It is a familiar story, a Silicon Valley startup went bust, however, 1-Page was the first to go public on the Australian Stock Exchange. After the share price rose 2,700 percent in the first year, co-founder Joanna Riley was flying high. Unfortunately, 1-Page didn’t have the revenue, paying customers or any other matrix to justify its rapid rise. A $726.2 million valuation seemed high as well, however, by May 2017, shareholders turned on Riley, voting to remove her from the board. According to the Australian Financial Review, even Riley’s own father, who co-founded the 1-Page with his daughter, sold 75 percent of his stake in 1-Page and he isn’t publicly supporting his daughter.
When Riley originally pitched her recruiting software, she excelled at generating buzz, but, unfortunately, she and her sales team were not as good at generating a paying clientele. Using artificial intelligence, 1-Page claimed that they could transform the recruiting process for companies.
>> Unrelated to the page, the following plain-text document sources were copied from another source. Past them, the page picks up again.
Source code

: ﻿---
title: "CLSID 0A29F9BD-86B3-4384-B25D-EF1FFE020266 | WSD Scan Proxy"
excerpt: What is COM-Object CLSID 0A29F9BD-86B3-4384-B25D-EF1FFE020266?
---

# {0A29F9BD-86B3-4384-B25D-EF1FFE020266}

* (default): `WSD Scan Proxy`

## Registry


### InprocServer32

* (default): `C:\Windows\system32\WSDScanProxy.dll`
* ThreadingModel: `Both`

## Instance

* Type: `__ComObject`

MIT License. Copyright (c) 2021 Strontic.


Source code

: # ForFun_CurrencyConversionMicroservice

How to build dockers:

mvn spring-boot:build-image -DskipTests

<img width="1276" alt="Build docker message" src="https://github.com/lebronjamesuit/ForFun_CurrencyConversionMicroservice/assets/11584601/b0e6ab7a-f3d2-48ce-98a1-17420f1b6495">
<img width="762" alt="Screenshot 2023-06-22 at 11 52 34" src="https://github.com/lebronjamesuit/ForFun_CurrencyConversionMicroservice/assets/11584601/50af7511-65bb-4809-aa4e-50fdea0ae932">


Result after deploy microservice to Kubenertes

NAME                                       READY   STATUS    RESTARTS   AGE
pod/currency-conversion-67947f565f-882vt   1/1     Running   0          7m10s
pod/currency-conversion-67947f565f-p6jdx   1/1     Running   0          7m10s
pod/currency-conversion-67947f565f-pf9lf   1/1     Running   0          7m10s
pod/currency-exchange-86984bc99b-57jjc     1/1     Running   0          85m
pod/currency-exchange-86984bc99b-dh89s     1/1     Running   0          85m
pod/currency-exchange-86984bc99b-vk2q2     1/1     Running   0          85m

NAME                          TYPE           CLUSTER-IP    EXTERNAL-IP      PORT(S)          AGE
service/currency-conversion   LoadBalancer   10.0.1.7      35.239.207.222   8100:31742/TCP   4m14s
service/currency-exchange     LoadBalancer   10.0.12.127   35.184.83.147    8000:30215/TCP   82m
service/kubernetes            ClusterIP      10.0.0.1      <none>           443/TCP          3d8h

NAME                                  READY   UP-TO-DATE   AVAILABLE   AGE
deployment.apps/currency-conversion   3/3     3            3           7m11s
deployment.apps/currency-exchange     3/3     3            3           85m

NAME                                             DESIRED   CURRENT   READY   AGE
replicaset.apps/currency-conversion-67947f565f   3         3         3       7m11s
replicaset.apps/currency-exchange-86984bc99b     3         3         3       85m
While 1-Page’s website claims that Fortune 100 clients such as Under Armour are clients of the company’s Talent On-Demand solution, when Forbes interviewed ten former 1-Page staff members, they claimed that this was not true. Under Armour and other prominent clients were given a free trial. Once the free trial was over, most users did not turn into paying clients.
Corporate raider Andrew Chapman bought eight percent of 1-Page and was put on the board at the same time as Riley’s abrupt removal, Now, Chapman wants to close down 1-Page as there is little hope for the company to recover. The company’s product was unworkable, with one former staffer calling the product “vaporware.” The Sydney Morning Herald reported that the board voted to cease operations at 1-Page, nevertheless, 1-Page’s website is up and running, urging businesses to claim an early access invitation to several different products more than one week later. Riley may have had a great idea, but things did not go as planned. Even an overhaul of the business, a new client focus and significantly lowered operating expenses were not enough to convince the shareholders that 1-Page was worth saving.